Pues a ver, yo trabajo con niños como animadora sociocultural los fines de semana y conozco la historia de el principe y la princesa pero esto con niños de 3 años es un caos, vamos que no sirve en este caso. Lo de contar cuentos mientras haces globoflexia para niños de tres años tiene un inconveniente muy grande y es que cualquier cosa desvia su atención y si cuentas un cuento mientras haces una figura perderán el hilo de la historia. Si ya tienes que currate un buen cuento y gesticular mucho para captar la atencion de 20 niños imaginate si los distraes. Yo creo que lo mejor es contar un cuento y luego hacer los globos, y no te procupes por que los niños se peleen por ser los primeros tu di que hay para todos, no suelen pelearse y si hay algún niño que se enfurruña y llora o algo pues le dices que es tu ayudante que se ponga a tu lado a vigilar que todo salga bien, vamos yo nunca he tenido ningún problema, los niños más mayorcitos suelen dar mas problemas, eso sí colocalos en fila lo mejor posible. De todas formas te comento algo según mi experiencia, si vas a hacer algo mejor que los globos vayan al final del todo porque sino cada uno tendra su globo para jugas con el y claro luego cuesta una barbaridad centrarlos en lo que vayas a hacer, piensa siempre que se distraen con facilidad, lo mejor es los globos al final y cada uno se queda contento y feliz con su super regalo.  :D

----------


## Tiza-86

De todas formas si quieres que te de alguna idea o comentar algo enviame un privado y hablamos.

----------


## ignoto

Para niños de 3 años:
Pon en el buscador:
La rana y el payaso

----------


## sacrone

En cuanto al tema de los globos te puedo contar mi experiencia, Como muy bien te ha dicho tiza, es importantisimo que los dejes para el final y para resolver el tema de que los niños quieran todos los globos al mismo tiempo hay un solución.
 Antes de empezar te preparas unas 15 figuras y las dejas dentro de un velador de esos de colorines, si alguna de las figuras es larga y se sale por la parte de arriba del velador, tienes que poner un pañuelo por encima para que no se vean, de esta manera cuando llegue el momento de repartir los globos solo tendras que hacer 5 figuras. Ademas con el tema de la globoflexia hay otro inconveniente, si haces 20 figuras seguidas te llevará un buen rato y te puedo asegurar que en ese rato se les van a pinchar muuuuuchiiiiiisimos globos a los niños y te tocara volver a hacer más figuras y mientras haces esas se pincha otro y luego otro y asi sucesivamente. Asi que lo mejor es que una vez que te pongas con los globos ese proceso dure muy poquito rato, confia en mi en este tema que llevo muchos globos a mis espaldas jeje.

----------


## Tanthalas

Lo único, lo digo por experiencia propia. Si les das globos procura que sean similares que cuando yo les hice unos globos a los niños un poco más y se pegan porque a uno le hice una oruga y al otro un conejo.

----------


## mayico

no creo que se peguen por un globo, según como le entregues la figura, si le das una importancia increible cada vez que das una flor... todos querrán la flor, pero cuando vayas a dar un caniche pintalo como un super perrito, y un gorro... como el gorro de peter pan, y si a cada figuras le buscas algo así... todos estarán contentos con sus figuras, tambien... mirando a la cara de los niños y despues de una actuación... es mas facil saber que tipo de figuras puede congeniar con ellos.

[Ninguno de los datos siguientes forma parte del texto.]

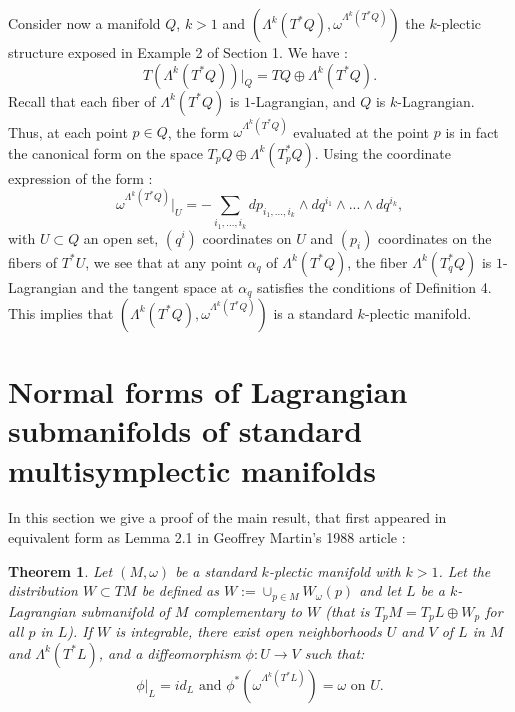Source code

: \documentclass[a4paper,12pt,leqno]{article}
\newtheorem{thm}{Theorem}
\begin{document}
 Consider now a manifold $Q$, $k>1$ and $(\Lambda^k(T^*Q),\omega^{\Lambda^k(T^*Q)})$ the $k$-plectic 
structure exposed in Example 2 of Section 1. We have :
\begin{equation*}
T(\Lambda^k(T^*Q))|_Q=TQ\oplus \Lambda^k(T^*Q).
\end{equation*}
Recall that each fiber of $\Lambda^k(T^*Q)$ is $1$-Lagrangian, and $Q$ is $k$-Lagrangian. Thus, at each point $p\in Q$, the form 
$\omega^{\Lambda^k(T^*Q)}$ evaluated at the point $p$ is in fact the canonical form on the space $T_pQ\oplus \Lambda^k(T_p^*Q)$. Using the coordinate expression of the form :
\begin{equation*}
\omega^{\Lambda^k(T^*Q)}|_U=- \sum_{i_1,...,i_k} dp_{i_1,...,i_k}\wedge dq^{i_1}\wedge...\wedge dq^{i_k},
\end{equation*}
with $U\subset Q$ an open set, $(q^i)$ coordinates on $U$ and $(p_i)$ coordinates on the fibers of $T^*U$, we see that 
at any point $\alpha_q$ of 
$\Lambda^k(T^*Q)$, the fiber $\Lambda^k(T_q^*Q)$ is $1$-Lagrangian and the tangent space at $\alpha_q$
satisfies the conditions of Definition 4. This implies that 
$(\Lambda^k(T^*Q),\omega^{\Lambda^k(T^*Q)})$ is a standard $k$-plectic manifold. 




\section{Normal forms of Lagrangian submanifolds of standard multisymplectic manifolds}



In this section we give a proof of the main result, that first appeared in equivalent form  as Lemma 2.1 
in Geoffrey Martin's 1988 article \cite{Martin1988}:


\begin{thm}
Let $(M,\omega)$ be a standard $k$-plectic manifold with $k>1$. Let the
distribution $W\subset TM$ be defined as  $W:=\cup_{p\in M} W_{\omega}(p)$ and let $L$ be a $k$-Lagrangian 
submanifold of $M$ complementary to $W$ (that is $T_pM=T_pL\oplus W_p$ for all $p$ in $L$).
If $W$ is integrable, there exist open neighborhoods $U$ and $V$ of $L$ in $M$ 
and $\Lambda^k(T^{*}L)$, and a diffeomorphism $\phi:U\rightarrow V$ such that:
\begin{equation*}
\phi|_{L}=id_{L}   \,\, \mbox{and} \,\,  \phi^{*}(\omega^{\Lambda^k(T^{*}L)})=\omega \,\, \mbox{on} \, \, U.
\end{equation*}
\end{thm}
\end{document}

y bueno lo que podrías hacer en clase seria... entrar a clase sin hablar, haciendo mimica, sacas un globo lo hinchas y haces una figura y se la das a alguien luego te presentas y bueno sigues haciendo figuritas mientras charlas con ellos, verás lo qeu disfrutas mientras hablas con ellos, si le cuentas un cuento no está mal, pero te han llamado para hacerle figuras a los niños no para contar cuentos, y el problema va a ser... como no te de tiempo a darle una figura a cada uno, te la van a liar...

----------


## keko

Gracias por vuestros consejos, creo que voy a olvidarme del cuento...

Lo que si que haré será llevar alguna figura ya hecha.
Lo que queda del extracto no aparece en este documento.